- _Work to complete_: Leaving out every picture, quote the data below exactly as it appears.

------ Listed records ------

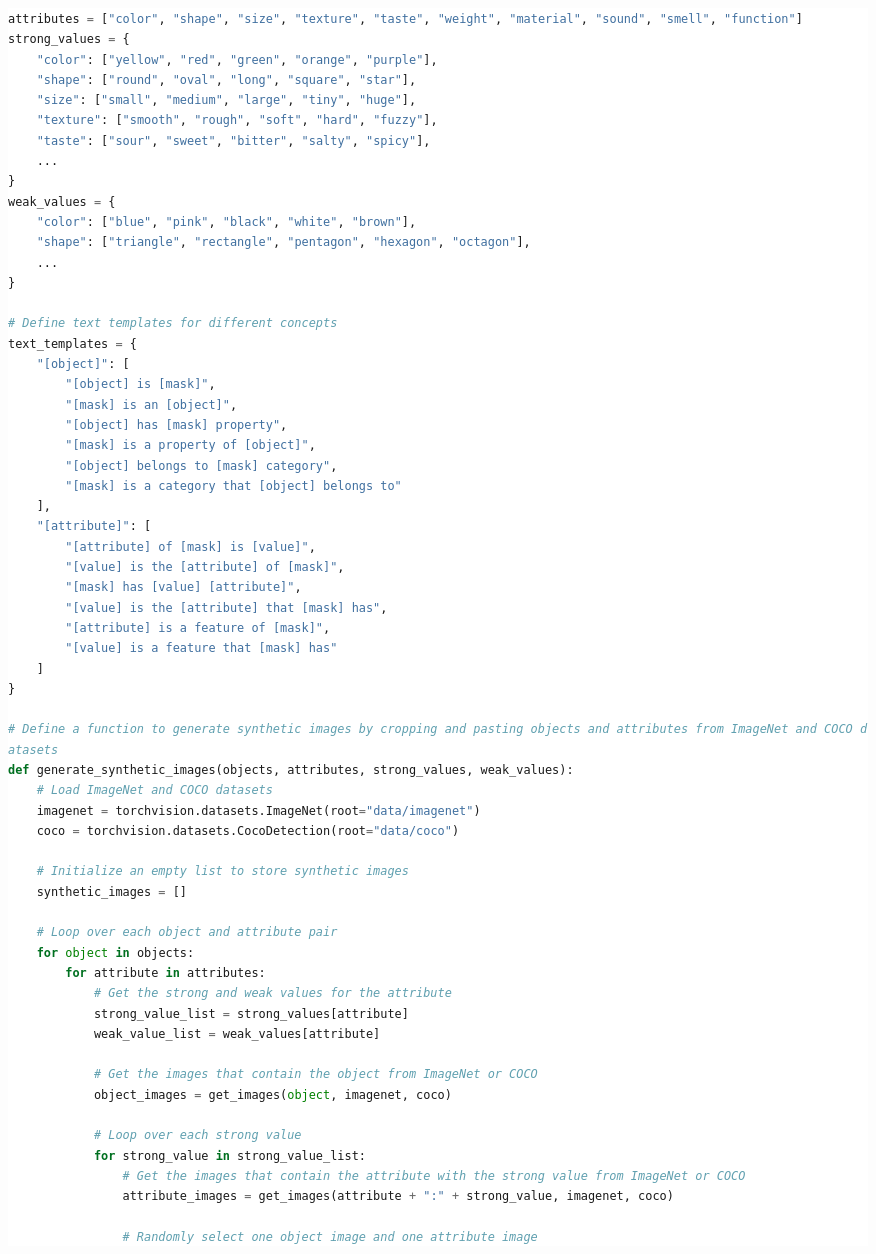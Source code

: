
 ```python
attributes = ["color", "shape", "size", "texture", "taste", "weight", "material", "sound", "smell", "function"]
strong_values = {
    "color": ["yellow", "red", "green", "orange", "purple"],
    "shape": ["round", "oval", "long", "square", "star"],
    "size": ["small", "medium", "large", "tiny", "huge"],
    "texture": ["smooth", "rough", "soft", "hard", "fuzzy"],
    "taste": ["sour", "sweet", "bitter", "salty", "spicy"],
    ...
}
weak_values = {
    "color": ["blue", "pink", "black", "white", "brown"],
    "shape": ["triangle", "rectangle", "pentagon", "hexagon", "octagon"],
    ...
}

# Define text templates for different concepts
text_templates = {
    "[object]": [
        "[object] is [mask]",
        "[mask] is an [object]",
        "[object] has [mask] property",
        "[mask] is a property of [object]",
        "[object] belongs to [mask] category",
        "[mask] is a category that [object] belongs to"
    ],
    "[attribute]": [
        "[attribute] of [mask] is [value]",
        "[value] is the [attribute] of [mask]",
        "[mask] has [value] [attribute]",
        "[value] is the [attribute] that [mask] has",
        "[attribute] is a feature of [mask]",
        "[value] is a feature that [mask] has"
    ]
}

# Define a function to generate synthetic images by cropping and pasting objects and attributes from ImageNet and COCO datasets
def generate_synthetic_images(objects, attributes, strong_values, weak_values):
    # Load ImageNet and COCO datasets
    imagenet = torchvision.datasets.ImageNet(root="data/imagenet")
    coco = torchvision.datasets.CocoDetection(root="data/coco")

    # Initialize an empty list to store synthetic images
    synthetic_images = []

    # Loop over each object and attribute pair
    for object in objects:
        for attribute in attributes:
            # Get the strong and weak values for the attribute
            strong_value_list = strong_values[attribute]
            weak_value_list = weak_values[attribute]

            # Get the images that contain the object from ImageNet or COCO
            object_images = get_images(object, imagenet, coco)

            # Loop over each strong value
            for strong_value in strong_value_list:
                # Get the images that contain the attribute with the strong value from ImageNet or COCO
                attribute_images = get_images(attribute + ":" + strong_value, imagenet, coco)

                # Randomly select one object image and one attribute image
```

[1]: https://arxiv.org/pdf/2212.12043v1 "When are Lemons Purple? The Concept Association Bias of CLIP - arXiv.org"
[2]: https://arxiv.org/abs/2212.12043 "When are Lemons Purple? The Concept Association Bias of CLIP"
[3]: http://export.arxiv.org/abs/2102.12043v1 "[2102.12043v1] Instance Independence of Single Layer Quantum ..."
[1]: https://arxiv.org/pdf/2212.12043v1 "When are Lemons Purple? The Concept Association Bias of CLIP - arXiv.org"
[2]: https://arxiv.org/abs/2212.12043 "When are Lemons Purple? The Concept Association Bias of CLIP"
[3]: http://export.arxiv.org/abs/2102.12043v1 "[2102.12043v1] Instance Independence of Single Layer Quantum ..."
[1]: https://arxiv.org/pdf/2212.12043v1 "When are Lemons Purple? The Concept Association Bias of CLIP - arXiv.org"
[2]: https://arxiv.org/abs/2212.12043 "When are Lemons Purple? The Concept Association Bias of CLIP"
[3]: http://export.arxiv.org/abs/2102.12043v1 "[2102.12043v1] Instance Independence of Single Layer Quantum ..."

------

- _Answer space_:
Source code

:
 ```python
attributes = ["color", "shape", "size", "texture", "taste", "weight", "material", "sound", "smell", "function"]
strong_values = {
    "color": ["yellow", "red", "green", "orange", "purple"],
    "shape": ["round", "oval", "long", "square", "star"],
    "size": ["small", "medium", "large", "tiny", "huge"],
    "texture": ["smooth", "rough", "soft", "hard", "fuzzy"],
    "taste": ["sour", "sweet", "bitter", "salty", "spicy"],
    ...
}
weak_values = {
    "color": ["blue", "pink", "black", "white", "brown"],
    "shape": ["triangle", "rectangle", "pentagon", "hexagon", "octagon"],
    ...
}

# Define text templates for different concepts
text_templates = {
    "[object]": [
        "[object] is [mask]",
        "[mask] is an [object]",
        "[object] has [mask] property",
        "[mask] is a property of [object]",
        "[object] belongs to [mask] category",
        "[mask] is a category that [object] belongs to"
    ],
    "[attribute]": [
        "[attribute] of [mask] is [value]",
        "[value] is the [attribute] of [mask]",
        "[mask] has [value] [attribute]",
        "[value] is the [attribute] that [mask] has",
        "[attribute] is a feature of [mask]",
        "[value] is a feature that [mask] has"
    ]
}

# Define a function to generate synthetic images by cropping and pasting objects and attributes from ImageNet and COCO datasets
def generate_synthetic_images(objects, attributes, strong_values, weak_values):
    # Load ImageNet and COCO datasets
    imagenet = torchvision.datasets.ImageNet(root="data/imagenet")
    coco = torchvision.datasets.CocoDetection(root="data/coco")

    # Initialize an empty list to store synthetic images
    synthetic_images = []

    # Loop over each object and attribute pair
    for object in objects:
        for attribute in attributes:
            # Get the strong and weak values for the attribute
            strong_value_list = strong_values[attribute]
            weak_value_list = weak_values[attribute]

            # Get the images that contain the object from ImageNet or COCO
            object_images = get_images(object, imagenet, coco)

            # Loop over each strong value
            for strong_value in strong_value_list:
                # Get the images that contain the attribute with the strong value from ImageNet or COCO
                attribute_images = get_images(attribute + ":" + strong_value, imagenet, coco)

                # Randomly select one object image and one attribute image
```

[1]: https://arxiv.org/pdf/2212.12043v1 "When are Lemons Purple? The Concept Association Bias of CLIP - arXiv.org"
[2]: https://arxiv.org/abs/2212.12043 "When are Lemons Purple? The Concept Association Bias of CLIP"
[3]: http://export.arxiv.org/abs/2102.12043v1 "[2102.12043v1] Instance Independence of Single Layer Quantum ..."
[1]: https://arxiv.org/pdf/2212.12043v1 "When are Lemons Purple? The Concept Association Bias of CLIP - arXiv.org"
[2]: https://arxiv.org/abs/2212.12043 "When are Lemons Purple? The Concept Association Bias of CLIP"
[3]: http://export.arxiv.org/abs/2102.12043v1 "[2102.12043v1] Instance Independence of Single Layer Quantum ..."
[1]: https://arxiv.org/pdf/2212.12043v1 "When are Lemons Purple? The Concept Association Bias of CLIP - arXiv.org"
[2]: https://arxiv.org/abs/2212.12043 "When are Lemons Purple? The Concept Association Bias of CLIP"
[3]: http://export.arxiv.org/abs/2102.12043v1 "[2102.12043v1] Instance Independence of Single Layer Quantum ..."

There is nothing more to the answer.